None of this is to say there has never been defiance of the Court’s rulings. While neither the abortion vote in Kansas nor the pending federal marriage-equality proposal qualify, some political reactions to Supreme Court rulings in the past arguably have involved defiance or disobedience of the Court. One example may be the federal Flag Protection Act of 1989 enacted and enforced in response to the Supreme Court’s ruling earlier that year, in Texas v. Johnson, that burning a flag is protected expression under the First Amendment. The federal law was clearly (indeed obviously) unconstitutional under Johnson, and the Supreme Court so held in 1990 in United States v. Eichman. It’s hard to imagine Congress passed the law for any reason other than thumbing its nose at the Court.

A second example might be the decision of the U.S. Court of Appeals for the Fifth Circuit in June Medical v. Russo, upholding a Louisiana law requiring that abortion providers have admitting privileges at a nearby hospital—shortly after the Supreme Court had invalidated a very similar Texas requirement, in Whole Women’s Health v. Hellerstedt. Although the Fifth Circuit tried to point to some factual differences it perceived between the operation of the Texas and Louisiana laws, the Supreme Court—correctly, we think—viewed the lower court as having failed to follow on-point precedent, something lower federal courts are supposed to do even if there is good reason to believe the U.S. Supreme Court itself might be on the verge of overruling its own past decisions.

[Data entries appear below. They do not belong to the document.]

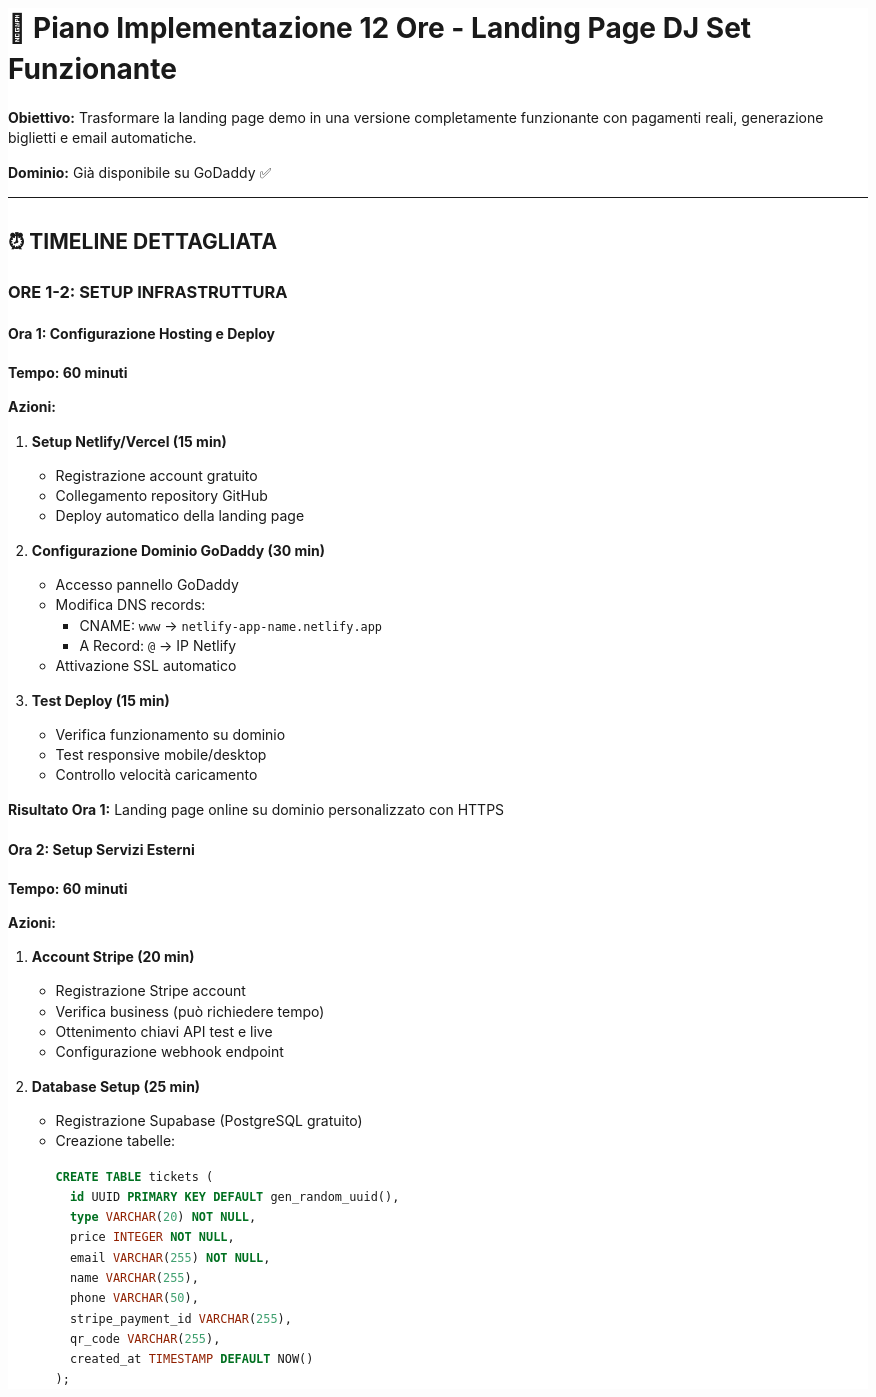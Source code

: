 # 🚀 Piano Implementazione 12 Ore - Landing Page DJ Set Funzionante

**Obiettivo:** Trasformare la landing page demo in una versione completamente funzionante con pagamenti reali, generazione biglietti e email automatiche.

**Dominio:** Già disponibile su GoDaddy ✅

---

## ⏰ TIMELINE DETTAGLIATA

### **ORE 1-2: SETUP INFRASTRUTTURA**

#### **Ora 1: Configurazione Hosting e Deploy**
**Tempo: 60 minuti**

**Azioni:**
1. **Setup Netlify/Vercel (15 min)**
   - Registrazione account gratuito
   - Collegamento repository GitHub
   - Deploy automatico della landing page

2. **Configurazione Dominio GoDaddy (30 min)**
   - Accesso pannello GoDaddy
   - Modifica DNS records:
     - CNAME: `www` → `netlify-app-name.netlify.app`
     - A Record: `@` → IP Netlify
   - Attivazione SSL automatico

3. **Test Deploy (15 min)**
   - Verifica funzionamento su dominio
   - Test responsive mobile/desktop
   - Controllo velocità caricamento

**Risultato Ora 1:** Landing page online su dominio personalizzato con HTTPS

#### **Ora 2: Setup Servizi Esterni**
**Tempo: 60 minuti**

**Azioni:**
1. **Account Stripe (20 min)**
   - Registrazione Stripe account
   - Verifica business (può richiedere tempo)
   - Ottenimento chiavi API test e live
   - Configurazione webhook endpoint

2. **Database Setup (25 min)**
   - Registrazione Supabase (PostgreSQL gratuito)
   - Creazione tabelle:
     ```sql
     CREATE TABLE tickets (
       id UUID PRIMARY KEY DEFAULT gen_random_uuid(),
       type VARCHAR(20) NOT NULL,
       price INTEGER NOT NULL,
       email VARCHAR(255) NOT NULL,
       name VARCHAR(255),
       phone VARCHAR(50),
       stripe_payment_id VARCHAR(255),
       qr_code VARCHAR(255),
       created_at TIMESTAMP DEFAULT NOW()
     );
     ```
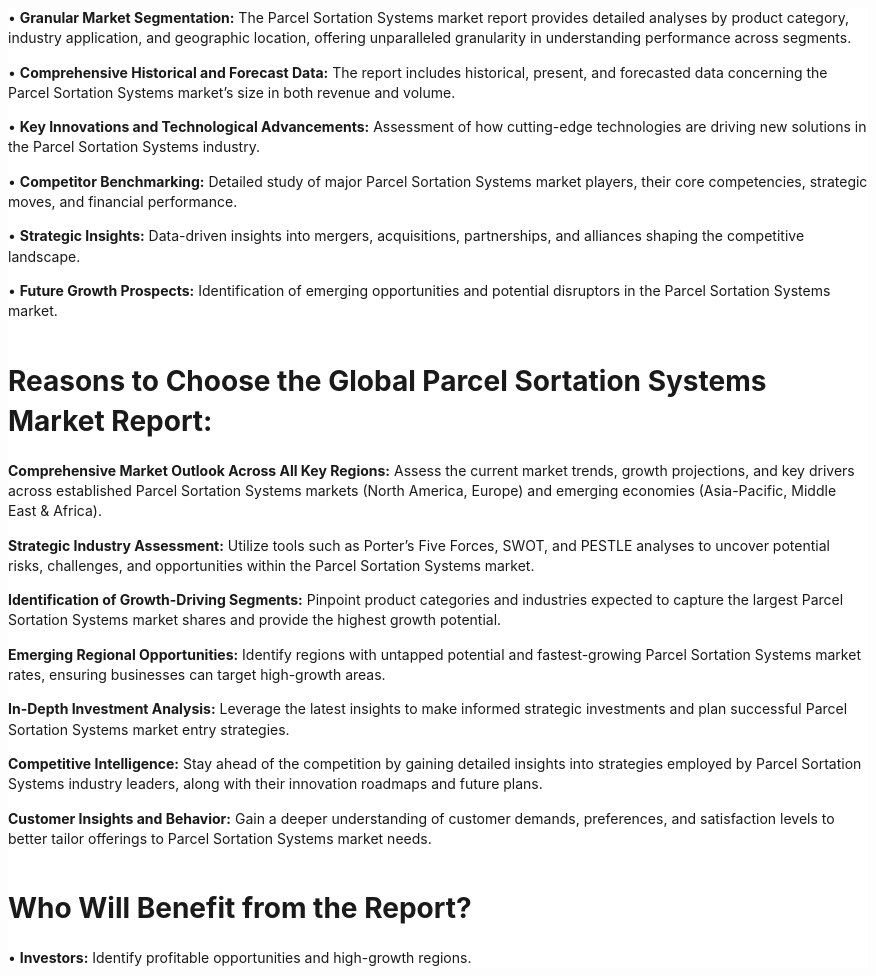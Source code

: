 • <strong>Granular Market Segmentation:</strong> The Parcel Sortation Systems market report provides detailed analyses by product category, industry application, and geographic location, offering unparalleled granularity in understanding performance across segments.

• <strong>Comprehensive Historical and Forecast Data:</strong> The report includes historical, present, and forecasted data concerning the Parcel Sortation Systems market’s size in both revenue and volume.

• <strong>Key Innovations and Technological Advancements:</strong> Assessment of how cutting-edge technologies are driving new solutions in the Parcel Sortation Systems industry.

• <strong>Competitor Benchmarking:</strong> Detailed study of major Parcel Sortation Systems market players, their core competencies, strategic moves, and financial performance.

• <strong>Strategic Insights:</strong> Data-driven insights into mergers, acquisitions, partnerships, and alliances shaping the competitive landscape.

• <strong>Future Growth Prospects:</strong> Identification of emerging opportunities and potential disruptors in the Parcel Sortation Systems market.

# <strong>Reasons to Choose the Global Parcel Sortation Systems Market Report:</strong>

<strong>Comprehensive Market Outlook Across All Key Regions:</strong>
Assess the current market trends, growth projections, and key drivers across established Parcel Sortation Systems markets (North America, Europe) and emerging economies (Asia-Pacific, Middle East & Africa).

<strong>Strategic Industry Assessment:</strong>
Utilize tools such as Porter’s Five Forces, SWOT, and PESTLE analyses to uncover potential risks, challenges, and opportunities within the Parcel Sortation Systems market.

<strong>Identification of Growth-Driving Segments:</strong>
Pinpoint product categories and industries expected to capture the largest Parcel Sortation Systems market shares and provide the highest growth potential.

<strong>Emerging Regional Opportunities:</strong>
Identify regions with untapped potential and fastest-growing Parcel Sortation Systems market rates, ensuring businesses can target high-growth areas.

<strong>In-Depth Investment Analysis:</strong>
Leverage the latest insights to make informed strategic investments and plan successful Parcel Sortation Systems market entry strategies.

<strong>Competitive Intelligence:</strong>
Stay ahead of the competition by gaining detailed insights into strategies employed by Parcel Sortation Systems industry leaders, along with their innovation roadmaps and future plans.

<strong>Customer Insights and Behavior:</strong>
Gain a deeper understanding of customer demands, preferences, and satisfaction levels to better tailor offerings to Parcel Sortation Systems market needs.

# <strong>Who Will Benefit from the Report?</strong>

• <strong>Investors:</strong> Identify profitable opportunities and high-growth regions.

Harder questions might be raised by laws like Texas’s infamous SB8 law (which prohibits abortion after detection of fetal cardiac activity and allows private persons to sue other private persons who facilitate early-term abortions). On the one hand, legislative actions like SB8 (and other state enactments of regulations that were clearly unconstitutional under the extant U.S. Supreme Court cases) “defy” the Supreme Court by regulating conduct in ways the Court, at least at the time the law is enacted, has said cannot be regulated. But on the other hand, such actions by legislatures provide opportunities for the Court to reconsider its past rulings; if no state ever tried to push the envelope even when there is reason (as there was not, for example, in the flag-burning context) to think the Court might be ready to change course, cases the Court might want to be able to overrule could persist forever. For example, if states and Congress did not continue to enact (and from time to time try to enforce when there was a reasonable basis for believing the Court’s thinking had changed) workplace wage and safety laws in the first half of the twentieth century, seemingly in defiance of the Court’s articulation of a substantive due process “liberty of contract” in the (now in-)famous Lochner case, the Court would not have easily been able to repudiate the Lochner doctrine, which it rightly did beginning in the 1930s.

Indeed, the Mississippi law upheld in Dobbs was clearly inconsistent with the constitutional limits the Court had laid out in Casey, and yet the Court (with six members, including Chief Justice John Roberts) concluded that the law passed constitutional muster. It would be odd, we think, to say that Mississippi had defied or flouted the Court in passing a law the Court ultimately held was constitutionally permissible. (In this regard, it is interesting and important to note that legislatures, unlike lower federal courts, are not necessarily supposed to apply existing Supreme Court precedent when it appears reasonably likely that the Court may be on the verge of overruling past cases.)